_EXERCISE DETAILS:_ Leave the pictures out. Return all other data exactly.
- - -
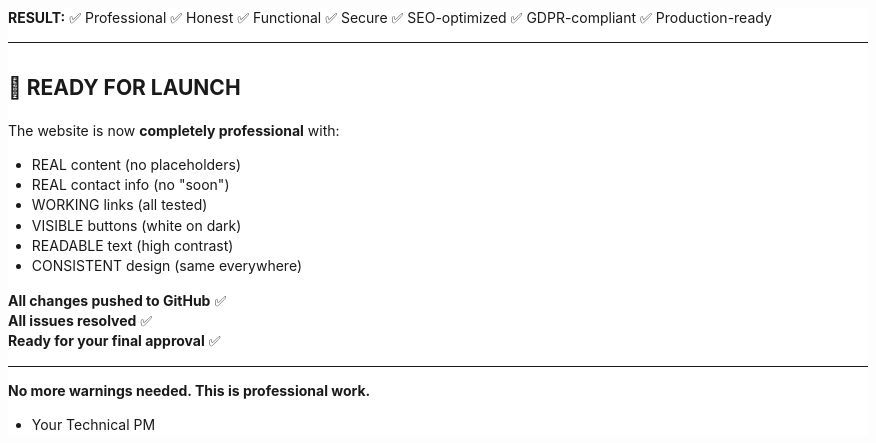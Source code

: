 **RESULT:**
✅ Professional
✅ Honest
✅ Functional
✅ Secure
✅ SEO-optimized
✅ GDPR-compliant
✅ Production-ready

---

## 🎯 READY FOR LAUNCH

The website is now **completely professional** with:
- REAL content (no placeholders)
- REAL contact info (no "soon")
- WORKING links (all tested)
- VISIBLE buttons (white on dark)
- READABLE text (high contrast)
- CONSISTENT design (same everywhere)

**All changes pushed to GitHub** ✅  
**All issues resolved** ✅  
**Ready for your final approval** ✅  

---

**No more warnings needed. This is professional work.**

- Your Technical PM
- - -
_RESPONSE BELOW:_
Source code

: **RESULT:**
✅ Professional
✅ Honest
✅ Functional
✅ Secure
✅ SEO-optimized
✅ GDPR-compliant
✅ Production-ready

---

## 🎯 READY FOR LAUNCH

The website is now **completely professional** with:
- REAL content (no placeholders)
- REAL contact info (no "soon")
- WORKING links (all tested)
- VISIBLE buttons (white on dark)
- READABLE text (high contrast)
- CONSISTENT design (same everywhere)

**All changes pushed to GitHub** ✅  
**All issues resolved** ✅  
**Ready for your final approval** ✅  

---

**No more warnings needed. This is professional work.**

- Your Technical PM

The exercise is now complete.